O governo da Guatemala apertou o cerco contra o principal jornal independente do país, o El Periódico, cujo fundador e presidente, José Rubén Zamora, está preso desde julho de 2022 sob acusação de crimes financeiros.
Nesta terça-feira (1), o juiz criminal Jimmi Bremer manteve a prisão, abriu novo processo contra Zamora e ordenou investigações sobre jornalistas e articulistas do elPeriódico, apontados como suspeitos de obstrução de justiça e de realizar “campanhas de desinformação”.

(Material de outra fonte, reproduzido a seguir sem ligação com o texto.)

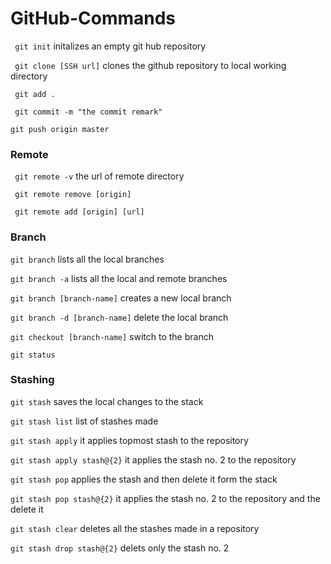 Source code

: # GitHub-Commands

` git init`  initalizes an empty git hub repository

` git clone [SSH url]`  clones the github repository to local working directory

` git add .`

` git commit -m "the commit remark"`

`git push origin master` 

### Remote 

` git remote -v`  the url of remote directory

` git remote remove [origin]`

` git remote add [origin] [url]`

### Branch

`git branch` lists all the local branches

`git branch -a` lists all the local and remote branches

`git branch [branch-name]` creates a new local branch

`git branch -d [branch-name]` delete the local branch

`git checkout [branch-name]` switch to the branch

`git status`

### Stashing

`git stash` saves the local changes to the stack

`git stash list` list of stashes made

`git stash apply` it applies topmost stash to the repository

`git stash apply stash@{2}` it applies the stash no. 2 to the repository

`git stash pop` applies the stash and then delete it form the stack

`git stash pop stash@{2}` it applies the stash no. 2 to the repository and the delete it

`git stash clear` deletes all the stashes made in a repository

`git stash drop stash@{2}`	delets only the stash no. 2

Entre os citados estão Julia Corado, diretora do elPeriódico; os colunistas Edgar Gutiérrez e Gonzalo Marroquín, e jornalistas colaboradores (Rony Ríos, Alexander Valdez, Cristian Velix, Denis Aguilar e Gerson Ortiz).
Na quinta-feira (2), Zamóra completou sete meses na cadeia. Ele teve todos os pedidos de liberdade condicional negados. Na saída da última audiência, ele falou com serenidade sobre as acusações que enfrenta.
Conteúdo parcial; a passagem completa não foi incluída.